Still, despite losing high-tech jobs overall at a rate faster than the nation, several sectors within the technology industry saw employment gains. Jobs in engineering and architectural services (5 percent), research and testing services (12 percent) and drug manufacturing (8 percent) grew in Georgia between 2000 and 2002.

“Georgia has special capabilities in these areas,” notes Jan Youtie, a researcher in Tech’s Economic Development Institute who co-authored the study with Shapira and Public Policy Doctoral Student Jue Wang.
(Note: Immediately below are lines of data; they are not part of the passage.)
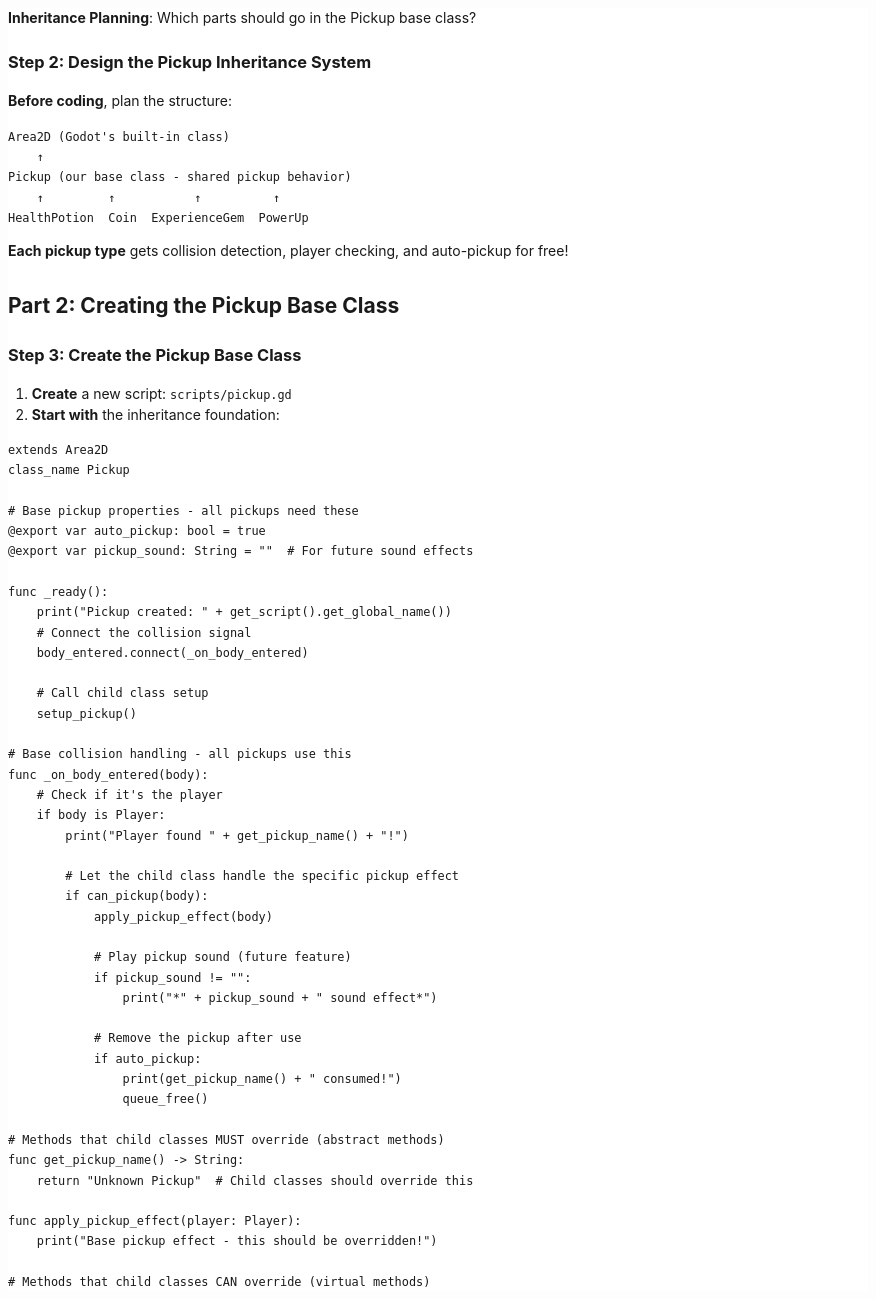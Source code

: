 **Inheritance Planning**: Which parts should go in the Pickup base class?

### Step 2: Design the Pickup Inheritance System
**Before coding**, plan the structure:

```
Area2D (Godot's built-in class)
    ↑
Pickup (our base class - shared pickup behavior)
    ↑         ↑           ↑          ↑
HealthPotion  Coin  ExperienceGem  PowerUp
```

**Each pickup type** gets collision detection, player checking, and auto-pickup for free!

## Part 2: Creating the Pickup Base Class

### Step 3: Create the Pickup Base Class
1. **Create** a new script: `scripts/pickup.gd`
2. **Start with** the inheritance foundation:

```gdscript
extends Area2D
class_name Pickup

# Base pickup properties - all pickups need these
@export var auto_pickup: bool = true
@export var pickup_sound: String = ""  # For future sound effects

func _ready():
    print("Pickup created: " + get_script().get_global_name())
    # Connect the collision signal
    body_entered.connect(_on_body_entered)
    
    # Call child class setup
    setup_pickup()

# Base collision handling - all pickups use this
func _on_body_entered(body):
    # Check if it's the player
    if body is Player:
        print("Player found " + get_pickup_name() + "!")
        
        # Let the child class handle the specific pickup effect
        if can_pickup(body):
            apply_pickup_effect(body)
            
            # Play pickup sound (future feature)
            if pickup_sound != "":
                print("*" + pickup_sound + " sound effect*")
            
            # Remove the pickup after use
            if auto_pickup:
                print(get_pickup_name() + " consumed!")
                queue_free()

# Methods that child classes MUST override (abstract methods)
func get_pickup_name() -> String:
    return "Unknown Pickup"  # Child classes should override this

func apply_pickup_effect(player: Player):
    print("Base pickup effect - this should be overridden!")

# Methods that child classes CAN override (virtual methods)  
```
The study indicates that Georgia’s competitive advantage lies in research- and service-related technology sectors. In particular, three service industries make up more than 70 percent of Georgia’s high-tech sector: telecommunications services, computer and data processing services and engineering services.

Georgia’s specialty is in knowledge-intensive high-tech services rather than manufacturing, according to Youtie. “High-tech services in Georgia are often overlooked despite outperforming high-tech manufacturing in employment scale and average wages.”

Overall, Georgia’s high-tech industries paid very well compared to the average private sector firm. Average weekly wages for employees in Georgia high-tech establishments in 2001 were $1,192, compared to $684 for all private-sector employees. That has magnified the economic impact of the job losses, Shapira notes.

“These are much higher wage jobs, so it’s nice when they go up. But when they go down it takes a disproportionately greater amount of money out of local economies,” he says.

Unlike past employment losses where jobs moved overseas, the recent high-tech losses in Georgia appear mostly unrelated to low-wage foreign competition, says Shapira.